The Taichung Mosque () is a mosque in Nantun District, Taichung, Taiwan. It is the fourth mosque to be built in Taiwan.

History
After fleeing Mainland China with the Nationalist Government at the end of Chinese Civil War in 1949, some Chinese Muslims resided in Tianzhong Township, Changhua County. To accommodate theirs needs to pray, Muslims did their prayers in some houses. One notable house used for prayer was the house of Qi Yulao (耆于老). When their number grew bigger, such venues could no longer accommodate all of them.

First building

Ever since, they started to plan to build a mosque in 1951 with funds raised from various sources, including the government of Saudi Arabia. They chose the Japanese-style house at the No. 12, Lane 165, Zhongxiao Road (忠孝路), South District as the location for the Taichung Mosque. The size of the mosque was 130 square meter. Following a visit by the Minister of Transport of Saudi Arabia in April 1975 who found the mosque to be in a complete disrepair, funds were provided to the Chinese Muslim Association to establish a new Taichung Mosque at a new site.

Current building
The construction of the new mosque building started in 1988. However, due to financial difficulties, the construction was temporarily halted until May 1989 before it proceeded again until its completion in August 1990. With additional buildings and hardware, the entire construction project of the mosque was completed in 1994 with a cost of US$54,000, which resulted the current mosque building used today at Dadun South Road (大燉南路).

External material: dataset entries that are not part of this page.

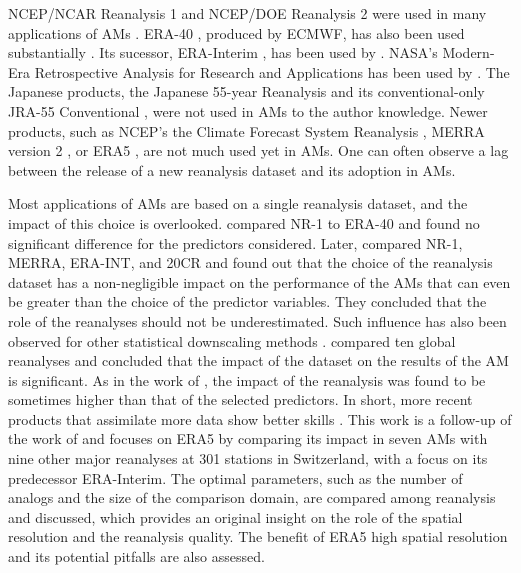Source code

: \documentclass[alpha-refs]{wiley-article}
\begin{document}
NCEP/NCAR Reanalysis 1 \citep[NR-1 --][]{Kalnay1996, Kistler2001} and NCEP/DOE Reanalysis 2 \citep[NR-2 --][]{Kanamitsu2002} were used in many applications of AMs \citep{Timbal2003, Bontron2004, Wetterhall2005a, Gangopadhyay2005, Altava-Ortiz2006, Barrera2007, Cannon2007, Matulla2007, Bliefernicht2007, Maurer2008, BenDaoud2009, Wu2012, Marty2012, Teng2012, Horton2012, Yiou2014}. ERA-40 \citep{Uppala2005}, produced by ECMWF, has also been used substantially \citep {BenDaoud2009, Willems2011b, JakobThemessl2011a, BenDaoud2011, Turco2011a, Franke2011, Pascual2012b, Schenk2012, Ribalaygua2013a, Osca2013, Radanovics2013, Martin2014b, Chardon2014, BenDaoud2016}. Its sucessor, ERA-Interim \citep[ERA-INT --][]{Dee2011a}, has been used by \cite{Raynaud2016b}. NASA's Modern-Era Retrospective Analysis for Research and Applications \citep[MERRA -- ][]{Rienecker2011} has been used by \citet{Vanvyve2015}. The Japanese products, the Japanese 55-year Reanalysis \citep[JRA-55 --][]{Kobayashi2015, Harada2016} and its conventional-only JRA-55 Conventional \citep[JRA-55C --][]{Kobayashi2014}, were not used in AMs to the author knowledge. Newer products, such as NCEP's the Climate Forecast System Reanalysis \citep[CFSR --][]{Saha2010a}, MERRA version 2 \citep[MERRA-2 -- ][]{Gelaro2017}, or ERA5 \citep{Hersbach2019}, are not much used yet in AMs. One can often observe a lag between the release of a new reanalysis dataset and its adoption in AMs.

Most applications of AMs are based on a single reanalysis dataset, and the impact of this choice is overlooked. \citet{BenDaoud2009} compared NR-1 to ERA-40 and found no significant difference for the predictors considered. Later, \citet{Dayon2015} compared NR-1, MERRA, ERA-INT, and 20CR and found out that the choice of the reanalysis dataset has a non-negligible impact on the performance of the AMs that can even be greater than the choice of the predictor variables. They concluded that the role of the reanalyses should not be underestimated. Such influence has also been observed for other statistical downscaling methods \citep[e.g.][]{Koukidis2009}. \citet{Horton2018b} compared ten global reanalyses and concluded that the impact of the dataset on the results of the AM is significant. As in the work of \citet{Dayon2015}, the impact of the reanalysis was found to be sometimes higher than that of the selected predictors. In short, more recent products that assimilate more data show better skills \citep{Horton2018b}. This work is a follow-up of the work of \citet{Horton2018b} and focuses on ERA5 by comparing its impact in seven AMs with nine other major reanalyses at 301 stations in Switzerland, with a focus on its predecessor ERA-Interim. The optimal parameters, such as the number of analogs and the size of the comparison domain, are compared among reanalysis and discussed, which provides an original insight on the role of the spatial resolution and the reanalysis quality. The benefit of ERA5 high spatial resolution and its potential pitfalls are also assessed.
\end{document}
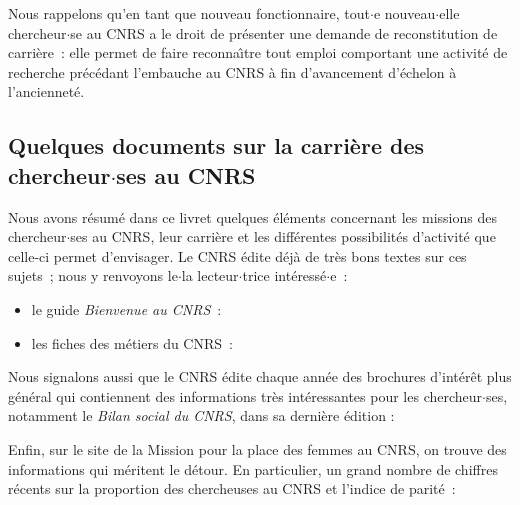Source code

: 


Nous rappelons qu'en tant que nouveau fonctionnaire, tout$\cdot$e nouveau$\cdot$elle chercheur$\cdot$se au CNRS
a le droit de pr\'esenter une demande de
reconstitution de carri\`ere~: elle permet de faire
reconna\^\i tre tout emploi comportant une activit\'e de
recherche pr\'ec\'edant l'embauche au CNRS \`a fin d'avancement
d'\'echelon \`a l'anciennet\'e.

\subsection{Quelques documents sur la carri\`ere des chercheur$\cdot$ses
au CNRS}

Nous avons r\'esum\'e dans ce livret quelques \'el\'ements
 concernant les missions des chercheur$\cdot$ses au CNRS, leur
carri\`ere et les diff\'erentes possibilit\'es d'activit\'e
que celle-ci permet d'envisager. Le CNRS \'edite d\'ej\`a de
tr\`es bons textes sur ces sujets~; nous y renvoyons le$\cdot$la lecteur$\cdot$trice
int\'eress\'e$\cdot$e~:
\begin{itemize}
\item le guide {\em Bienvenue au CNRS}~:\\
\item les fiches des m\'etiers du CNRS~:\\
\end{itemize}

Nous signalons aussi que le CNRS \'edite chaque ann\'ee des
brochures d'int\'er\^et plus g\'en\'eral qui contien\-nent
des informations tr\`es int\'eressantes pour les chercheur$\cdot$ses,
notamment le {\em Bilan social du CNRS}, dans sa derni\`ere
\'edition :~\\


%
Enfin, sur le site de la Mission pour la place des femmes au CNRS,
on trouve des informations  qui m\'eritent le d\'etour. En particulier, un grand nombre de chiffres r\'ecents sur la proportion des chercheuses au CNRS
et l'indice de parit\'e~:\\

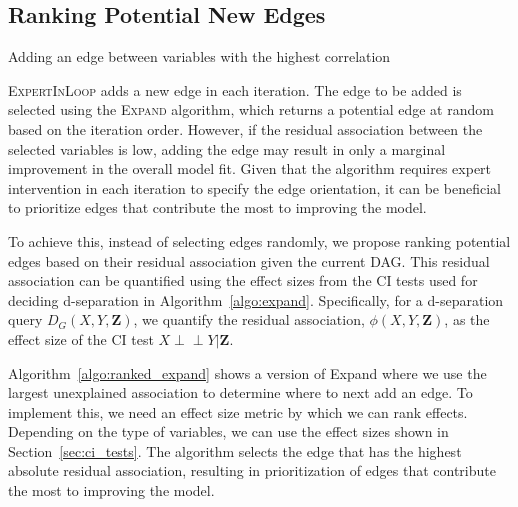 \documentclass{uai2025} %
\def\ci{\perp\!\!\!\!\perp}
\begin{document}
\subsection{Ranking Potential New Edges}
\label{sec:ranking}

\begin{algorithm}[h]
\DontPrintSemicolon
\SetAlgoLined
{}
\caption{Adding an edge between variables with the highest correlation}
\label{algo:ranked_expand}
\end{algorithm}

\textsc{ExpertInLoop} adds a new edge in each iteration. The edge
to be added is selected using the \textsc{Expand} algorithm, which 
returns a potential edge at random based on the iteration order. 
However, if the residual association between the selected variables 
is low, adding the edge may result in only a marginal improvement 
in the overall model fit. Given that the
algorithm requires expert intervention in each iteration to specify the edge
orientation, it can be beneficial to prioritize edges that contribute 
the most to improving the model.

To achieve this, instead of selecting edges randomly, we propose ranking
potential edges based on their residual association given the current DAG. This
residual association can be quantified using the effect sizes from the
CI tests used for deciding d-separation in Algorithm~\ref{algo:expand}.
Specifically, for a d-separation query $D_G(X, Y, \mathbf{Z}) $, we quantify
the residual association, $ \phi(X, Y, \bm{Z}) $, as the effect size of the CI
test $X \ci Y \rvert \bm{Z} $. 

Algorithm~\ref{algo:ranked_expand} shows a 
version of {\sc Expand} where we use the largest unexplained association to
determine where to next add an edge. 
To implement this, we need an effect size
metric by which we can rank effects. Depending on the type of variables, 
we can use the effect sizes shown in Section~\ref{sec:ci_tests}. 
The algorithm selects the edge that has the highest absolute residual 
association, resulting
in prioritization of edges that contribute the most to improving the model.
\end{document}
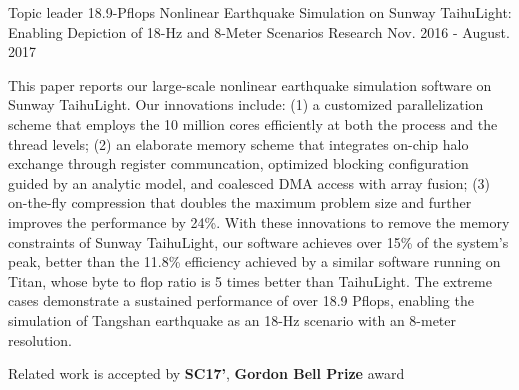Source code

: \documentclass[11pt, a4paper]{awesome-cv}
\begin{document}
\begin{cventries}

  \cventry
    {Topic leader} %
    {18.9-Pflops Nonlinear Earthquake Simulation on Sunway TaihuLight: Enabling Depiction of 18-Hz and 8-Meter Scenarios} %
    {Research} %
    {Nov. 2016 - August. 2017} %
    {
      \begin{cvitems} %
        \item {This paper reports our large-scale nonlinear earthquake simulation software on Sunway TaihuLight. Our innovations include: (1) a customized parallelization scheme that employs the 10 million cores efficiently at both the process and the thread levels; (2) an elaborate memory scheme that integrates on-chip halo exchange through register communcation, optimized blocking configuration guided by an analytic model, and coalesced DMA access with array fusion; (3) on-the-fly compression that doubles the maximum problem size and further improves the performance by 24\%. With these innovations to remove the memory constraints of Sunway TaihuLight, our software achieves over 15\% of the system's peak, better than the 11.8\% efficiency achieved by a similar software running on Titan, whose byte to flop ratio is 5 times better than TaihuLight. The extreme cases demonstrate a sustained performance of over 18.9 Pflops, enabling the simulation of Tangshan earthquake as an 18-Hz scenario with an 8-meter resolution.}
       \item {Related work is accepted by \textbf{SC17'}, \textbf{Gordon Bell Prize}  award}
      \end{cvitems}
    }
      

\end{cventries}
\end{document}
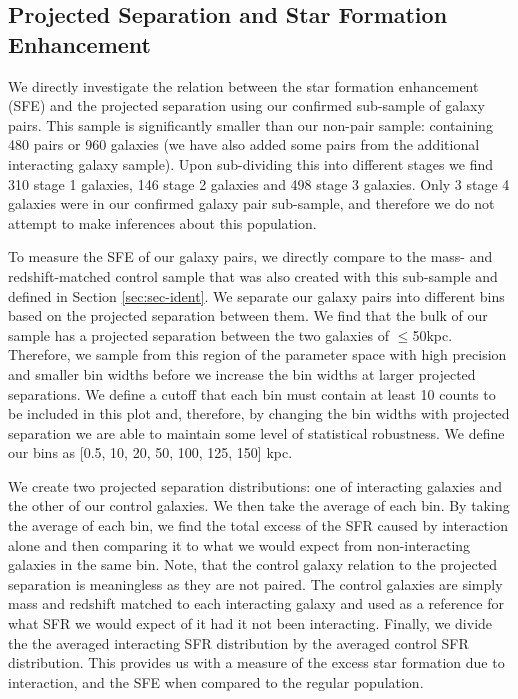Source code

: \subsection{Projected Separation and Star Formation Enhancement}
\noindent We directly investigate the relation between the star formation enhancement (SFE) and the projected separation using our confirmed sub-sample of galaxy pairs. This sample is significantly smaller than our non-pair sample: containing 480 pairs or 960 galaxies (we have also added some pairs from the additional interacting galaxy sample). Upon sub-dividing this into different stages we find 310 stage 1 galaxies, 146 stage 2 galaxies and 498 stage 3 galaxies. Only 3 stage 4 galaxies were in our confirmed galaxy pair sub-sample, and therefore we do not attempt to make inferences about this population. 

To measure the SFE of our galaxy pairs, we directly compare to the mass- and redshift-matched control sample that was also created with this sub-sample and defined in Section \ref{sec:sec-ident}. We separate our galaxy pairs into different bins based on the projected separation between them. We find that the bulk of our sample has a projected separation between the two galaxies of $\leq$50kpc. Therefore, we sample from this region of the parameter space with high precision and smaller bin widths before we increase the bin widths at larger projected separations. We define a cutoff that each bin must contain at least 10 counts to be included in this plot and, therefore, by changing the bin widths with projected separation we are able to maintain some level of statistical robustness. We define our bins as [0.5, 10, 20, 50, 100, 125, 150] kpc.

We create two projected separation distributions: one of interacting galaxies and the other of our control galaxies. We then take the average of each bin. By taking the average of each bin, we find the total excess of the SFR caused by interaction alone and then comparing it to what we would expect from non-interacting galaxies in the same bin. Note, that the control galaxy relation to the projected separation is meaningless as they are not paired. The control galaxies are simply mass and redshift matched to each interacting galaxy and used as a reference for what SFR we would expect of it had it not been interacting. Finally, we divide the the averaged interacting SFR distribution by the averaged control SFR distribution. This provides us with a measure of the excess star formation due to interaction, and the SFE when compared to the regular population.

On 29 September 2020, Chunghwa Post released stamps featuring Taichung Mosque and Taipei Grand Mosque with denomination of NT$28 and NT$15 respectively.

Activities
Five daily prayers are regularly held at the mosque, including the Eid prayers. The library of Taichung Mosque is used to host many activities to inform the general public about Islam.

In 1997, the mosque hired Shan Yaowu (閃耀武), a Chinese Muslim from Myanmar, as the imam of the mosque. He graduated from Al-Azhar University in Cairo, Egypt studying Islamic law. His duty was to conduct religious affairs and missionary activities. During his term, he vigorously promoted visionary works. He spent four years preaching over 50 Friday prayer sermons and then edited some of the sermons into books which were sent to each mosque throughout Taiwan.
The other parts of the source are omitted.